Every industry and organization is different. Use your inbound marketing intuition to decide the most relevant questions and the appropriate volume for that page. A good gut check is to ask yourself, “Will a visitor to this page feel comfortable answering these questions in exchange for this offer?”
Step 4: Collect data through hidden form fields
Identify questions from the list that you may need to collect but that you do not need to directly ask the visitor when they are filling out the form. For example, if someone is requesting a demo, it might be safe to use a hidden field to update their Lifecycle Stage to “Marketing Qualified Lead”.
- Add each question to your form.
- Make sure to mark these fields as hidden so they are not visible.
Before updating the form, be sure to edit each hidden field and choose the pre-determined answer.Hidden fields are a great way to collect information you know about someone simply based on the form they are filling out.
For example, if you are a wealth management company and are writing content that falls into 1 of 3 categories: Taxes, Retirement and Social Security, you can create a custom property called “Topic of Interest” that lists out these three categories.
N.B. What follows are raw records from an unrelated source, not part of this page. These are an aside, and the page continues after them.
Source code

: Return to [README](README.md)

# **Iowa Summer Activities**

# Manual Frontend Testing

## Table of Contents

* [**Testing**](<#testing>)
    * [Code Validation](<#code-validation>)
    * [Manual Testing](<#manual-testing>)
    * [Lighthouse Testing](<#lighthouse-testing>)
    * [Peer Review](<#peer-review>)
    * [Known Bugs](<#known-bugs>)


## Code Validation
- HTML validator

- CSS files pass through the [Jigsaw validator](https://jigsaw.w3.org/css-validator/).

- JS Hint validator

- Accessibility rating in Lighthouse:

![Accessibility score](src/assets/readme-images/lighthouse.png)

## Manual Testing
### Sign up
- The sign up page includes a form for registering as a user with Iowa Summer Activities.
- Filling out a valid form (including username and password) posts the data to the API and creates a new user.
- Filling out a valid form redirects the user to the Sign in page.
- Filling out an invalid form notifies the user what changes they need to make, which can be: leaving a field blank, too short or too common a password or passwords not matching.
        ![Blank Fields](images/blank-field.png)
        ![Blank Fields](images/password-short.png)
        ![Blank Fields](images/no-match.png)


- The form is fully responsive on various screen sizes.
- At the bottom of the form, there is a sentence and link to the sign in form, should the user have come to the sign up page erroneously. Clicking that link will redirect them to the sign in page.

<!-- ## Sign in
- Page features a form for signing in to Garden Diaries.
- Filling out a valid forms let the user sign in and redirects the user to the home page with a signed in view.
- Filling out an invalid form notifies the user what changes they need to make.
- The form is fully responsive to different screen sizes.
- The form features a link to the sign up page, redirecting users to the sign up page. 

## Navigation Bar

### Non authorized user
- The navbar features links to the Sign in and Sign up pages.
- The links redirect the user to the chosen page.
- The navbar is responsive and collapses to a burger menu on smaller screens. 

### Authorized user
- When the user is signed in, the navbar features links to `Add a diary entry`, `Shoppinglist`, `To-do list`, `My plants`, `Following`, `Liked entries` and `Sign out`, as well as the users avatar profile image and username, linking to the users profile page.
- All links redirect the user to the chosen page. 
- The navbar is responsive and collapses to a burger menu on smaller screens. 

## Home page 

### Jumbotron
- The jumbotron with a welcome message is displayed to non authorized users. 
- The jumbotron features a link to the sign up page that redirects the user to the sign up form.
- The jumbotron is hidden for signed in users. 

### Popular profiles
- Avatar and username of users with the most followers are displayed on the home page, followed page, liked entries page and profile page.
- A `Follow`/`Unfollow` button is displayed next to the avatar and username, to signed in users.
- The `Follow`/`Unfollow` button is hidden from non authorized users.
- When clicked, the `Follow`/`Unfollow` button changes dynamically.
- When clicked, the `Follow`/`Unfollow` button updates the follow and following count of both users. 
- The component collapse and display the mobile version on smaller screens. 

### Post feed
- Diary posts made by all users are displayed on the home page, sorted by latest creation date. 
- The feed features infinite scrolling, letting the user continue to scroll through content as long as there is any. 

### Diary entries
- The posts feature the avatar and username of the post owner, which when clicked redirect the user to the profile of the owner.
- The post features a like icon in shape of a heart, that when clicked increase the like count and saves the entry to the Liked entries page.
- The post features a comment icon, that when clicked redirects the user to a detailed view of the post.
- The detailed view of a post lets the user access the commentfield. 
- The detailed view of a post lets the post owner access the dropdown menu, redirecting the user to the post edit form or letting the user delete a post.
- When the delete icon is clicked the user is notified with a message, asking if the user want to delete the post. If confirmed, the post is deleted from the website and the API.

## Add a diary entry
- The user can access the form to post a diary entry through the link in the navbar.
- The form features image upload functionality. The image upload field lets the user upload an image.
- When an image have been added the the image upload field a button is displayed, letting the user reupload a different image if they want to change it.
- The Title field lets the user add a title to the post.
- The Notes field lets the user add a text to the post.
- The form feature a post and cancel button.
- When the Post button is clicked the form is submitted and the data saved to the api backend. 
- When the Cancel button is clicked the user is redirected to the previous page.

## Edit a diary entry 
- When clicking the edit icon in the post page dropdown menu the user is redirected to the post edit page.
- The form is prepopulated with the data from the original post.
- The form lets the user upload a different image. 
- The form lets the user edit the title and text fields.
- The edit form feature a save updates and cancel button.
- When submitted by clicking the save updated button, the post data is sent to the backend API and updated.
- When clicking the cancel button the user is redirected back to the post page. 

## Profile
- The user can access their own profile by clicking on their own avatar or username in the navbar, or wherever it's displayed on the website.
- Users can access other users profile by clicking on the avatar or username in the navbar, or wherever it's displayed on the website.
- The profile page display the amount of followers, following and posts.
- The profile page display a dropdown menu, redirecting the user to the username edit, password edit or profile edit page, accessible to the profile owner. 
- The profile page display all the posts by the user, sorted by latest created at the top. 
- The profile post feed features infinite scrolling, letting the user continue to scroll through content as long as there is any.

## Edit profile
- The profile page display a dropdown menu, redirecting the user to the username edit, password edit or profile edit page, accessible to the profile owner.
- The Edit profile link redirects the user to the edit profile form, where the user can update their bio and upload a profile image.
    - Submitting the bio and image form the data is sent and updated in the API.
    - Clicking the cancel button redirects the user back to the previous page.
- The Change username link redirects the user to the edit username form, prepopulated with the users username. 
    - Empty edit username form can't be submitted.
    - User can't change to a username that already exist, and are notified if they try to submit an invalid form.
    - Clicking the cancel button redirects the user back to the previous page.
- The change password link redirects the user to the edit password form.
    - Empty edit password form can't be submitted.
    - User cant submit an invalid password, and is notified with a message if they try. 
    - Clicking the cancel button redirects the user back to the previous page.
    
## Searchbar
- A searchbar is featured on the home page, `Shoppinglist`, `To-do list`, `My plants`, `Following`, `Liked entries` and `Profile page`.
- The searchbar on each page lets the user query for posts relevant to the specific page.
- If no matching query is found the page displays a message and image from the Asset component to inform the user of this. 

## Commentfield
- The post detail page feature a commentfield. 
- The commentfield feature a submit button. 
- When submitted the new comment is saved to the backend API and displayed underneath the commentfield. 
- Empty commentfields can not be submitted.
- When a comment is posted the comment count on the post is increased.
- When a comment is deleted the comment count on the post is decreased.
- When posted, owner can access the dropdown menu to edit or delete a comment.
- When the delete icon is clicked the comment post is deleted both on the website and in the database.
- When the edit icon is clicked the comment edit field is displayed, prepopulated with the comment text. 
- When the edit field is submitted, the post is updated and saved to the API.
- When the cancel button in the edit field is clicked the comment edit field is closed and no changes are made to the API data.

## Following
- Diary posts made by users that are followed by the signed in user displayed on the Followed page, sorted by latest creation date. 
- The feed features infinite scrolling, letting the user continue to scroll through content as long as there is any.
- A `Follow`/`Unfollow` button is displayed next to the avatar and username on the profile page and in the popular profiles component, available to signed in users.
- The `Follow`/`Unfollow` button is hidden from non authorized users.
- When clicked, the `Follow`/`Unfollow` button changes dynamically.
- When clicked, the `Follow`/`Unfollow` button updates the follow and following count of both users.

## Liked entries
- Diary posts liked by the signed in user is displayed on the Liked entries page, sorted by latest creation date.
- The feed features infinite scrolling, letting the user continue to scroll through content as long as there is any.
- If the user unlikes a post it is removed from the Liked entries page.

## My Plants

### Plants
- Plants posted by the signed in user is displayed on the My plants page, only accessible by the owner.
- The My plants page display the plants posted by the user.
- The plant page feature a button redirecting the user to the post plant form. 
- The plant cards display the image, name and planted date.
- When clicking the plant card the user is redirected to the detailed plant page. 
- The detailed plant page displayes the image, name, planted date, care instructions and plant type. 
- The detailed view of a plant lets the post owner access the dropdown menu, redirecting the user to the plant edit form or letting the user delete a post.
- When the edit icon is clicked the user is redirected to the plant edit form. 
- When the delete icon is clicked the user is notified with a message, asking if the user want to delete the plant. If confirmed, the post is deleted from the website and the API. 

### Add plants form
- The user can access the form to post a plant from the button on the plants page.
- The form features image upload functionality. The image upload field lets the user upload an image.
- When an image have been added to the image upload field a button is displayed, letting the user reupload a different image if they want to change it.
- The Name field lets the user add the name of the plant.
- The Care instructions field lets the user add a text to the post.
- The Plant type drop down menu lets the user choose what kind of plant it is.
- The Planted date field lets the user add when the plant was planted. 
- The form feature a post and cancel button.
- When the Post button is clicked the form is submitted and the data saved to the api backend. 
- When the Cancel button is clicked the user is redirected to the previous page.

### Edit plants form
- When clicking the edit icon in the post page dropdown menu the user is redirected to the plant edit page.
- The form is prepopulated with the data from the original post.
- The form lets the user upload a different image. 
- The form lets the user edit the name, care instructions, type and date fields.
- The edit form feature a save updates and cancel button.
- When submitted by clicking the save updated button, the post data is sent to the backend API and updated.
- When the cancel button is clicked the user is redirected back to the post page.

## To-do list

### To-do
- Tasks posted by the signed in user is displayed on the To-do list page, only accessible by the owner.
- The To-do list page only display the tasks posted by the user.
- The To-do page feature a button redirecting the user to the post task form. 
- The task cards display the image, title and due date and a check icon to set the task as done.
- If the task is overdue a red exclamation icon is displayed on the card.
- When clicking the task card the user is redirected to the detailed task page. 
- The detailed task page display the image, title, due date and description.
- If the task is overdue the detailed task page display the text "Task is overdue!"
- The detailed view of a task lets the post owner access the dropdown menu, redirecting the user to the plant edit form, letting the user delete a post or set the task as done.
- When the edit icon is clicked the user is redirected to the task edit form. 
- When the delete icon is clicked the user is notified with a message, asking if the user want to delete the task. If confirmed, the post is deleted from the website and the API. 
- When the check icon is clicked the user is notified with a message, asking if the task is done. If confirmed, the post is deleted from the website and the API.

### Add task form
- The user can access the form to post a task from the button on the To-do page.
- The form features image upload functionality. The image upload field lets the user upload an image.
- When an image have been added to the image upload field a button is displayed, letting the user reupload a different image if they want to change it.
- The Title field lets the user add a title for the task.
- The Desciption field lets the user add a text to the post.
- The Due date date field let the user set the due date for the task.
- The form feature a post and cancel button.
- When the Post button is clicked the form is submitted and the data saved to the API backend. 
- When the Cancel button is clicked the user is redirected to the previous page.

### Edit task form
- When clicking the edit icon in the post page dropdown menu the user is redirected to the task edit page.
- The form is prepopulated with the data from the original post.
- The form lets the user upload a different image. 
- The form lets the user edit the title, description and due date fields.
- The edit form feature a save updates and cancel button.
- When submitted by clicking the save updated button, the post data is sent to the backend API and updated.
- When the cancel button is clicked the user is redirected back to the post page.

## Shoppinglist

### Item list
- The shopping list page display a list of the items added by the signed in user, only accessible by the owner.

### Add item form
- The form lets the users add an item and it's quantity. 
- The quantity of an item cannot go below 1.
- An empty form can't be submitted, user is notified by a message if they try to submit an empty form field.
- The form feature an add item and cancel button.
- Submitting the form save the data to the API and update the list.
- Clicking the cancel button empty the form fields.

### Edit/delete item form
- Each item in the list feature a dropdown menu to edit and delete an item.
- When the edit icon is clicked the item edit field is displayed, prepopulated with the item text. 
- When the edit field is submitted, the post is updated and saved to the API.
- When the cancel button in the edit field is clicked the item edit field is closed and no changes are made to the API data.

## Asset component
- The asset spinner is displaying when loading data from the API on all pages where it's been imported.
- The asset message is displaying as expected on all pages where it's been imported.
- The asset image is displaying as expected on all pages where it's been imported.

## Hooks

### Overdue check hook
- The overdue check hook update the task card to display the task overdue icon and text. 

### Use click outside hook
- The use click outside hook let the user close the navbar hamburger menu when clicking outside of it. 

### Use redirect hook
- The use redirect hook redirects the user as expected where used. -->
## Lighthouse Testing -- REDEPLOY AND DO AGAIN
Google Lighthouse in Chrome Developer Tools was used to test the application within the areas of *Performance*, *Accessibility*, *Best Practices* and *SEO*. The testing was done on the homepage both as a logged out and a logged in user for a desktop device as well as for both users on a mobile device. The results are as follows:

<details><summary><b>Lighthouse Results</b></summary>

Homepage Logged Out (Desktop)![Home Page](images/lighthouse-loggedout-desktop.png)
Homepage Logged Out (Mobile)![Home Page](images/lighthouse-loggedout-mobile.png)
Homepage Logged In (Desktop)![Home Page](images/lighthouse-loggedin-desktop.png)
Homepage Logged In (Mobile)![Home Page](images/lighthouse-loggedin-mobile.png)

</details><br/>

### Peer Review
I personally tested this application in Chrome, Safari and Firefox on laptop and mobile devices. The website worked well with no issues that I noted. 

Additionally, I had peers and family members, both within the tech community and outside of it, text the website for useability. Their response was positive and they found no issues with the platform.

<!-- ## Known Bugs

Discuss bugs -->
Using a hidden field, update the “Topic of Interest” for your contacts when downloading a resource in that category.
Step 5: Use progressive profiling to build a robust contact profile
- Review your list of important marketing and sales questions from Step 3.
- Select the next most important questions from the list, specifically those that have not yet been used on your forms.
- Mark the existing form fields, that you want to hide once answered, as smart
- Add the “next most important fields” you selected to the queued section of the list.
- Mark queued fields as smart.
It’s best to not make “Email” a smart field because this is the unique identifier for your contacts. By having this field always appear on forms, a visitor filling out a form can make sure the email address is accurate.
Step 6. Adjust the look and feel of your form
Find the form editor from within your Landing Page. Make the following changes, where appropriate:
- Within the Landing Page editor, navigate to the Style tab and adjust the color of your submit button, the background of your form, or any other features you choose.
- Change the text of the submit button to align with your offer. For example, if you’re offering an on-demand webinar, try using “Access the Webinar!”
- Add help text to any field that needs a bit more explanation.
- Group multiple fields into the same row, to make for a shorter form. For example, move first name and last name onto the same line, to save your users an extra scroll.
- Add Placeholder Text within your fields — this translucent text overlays the field itself, and is usually used to identify the information that should be entered into the field (e.g. First Name)
Step 7. Report and iterate on your other forms
- Measure the new performance of your form for 2-4 weeks. At least 100 new visits should come to the page before making any judgments on the change in performance of your page.
- In the meantime, rinse and repeat. Move on to your new highest viewed page and start at the top to improve that form as well. (revisit Step 1 for guidance)
If your forms are still not performing the way you would like, consider taking a look at the copy on the CTA and landing page as well as the context of the places you are promoting your landing page – are these aligned? If not, you could be misleading visitors to this page on the value of the offer.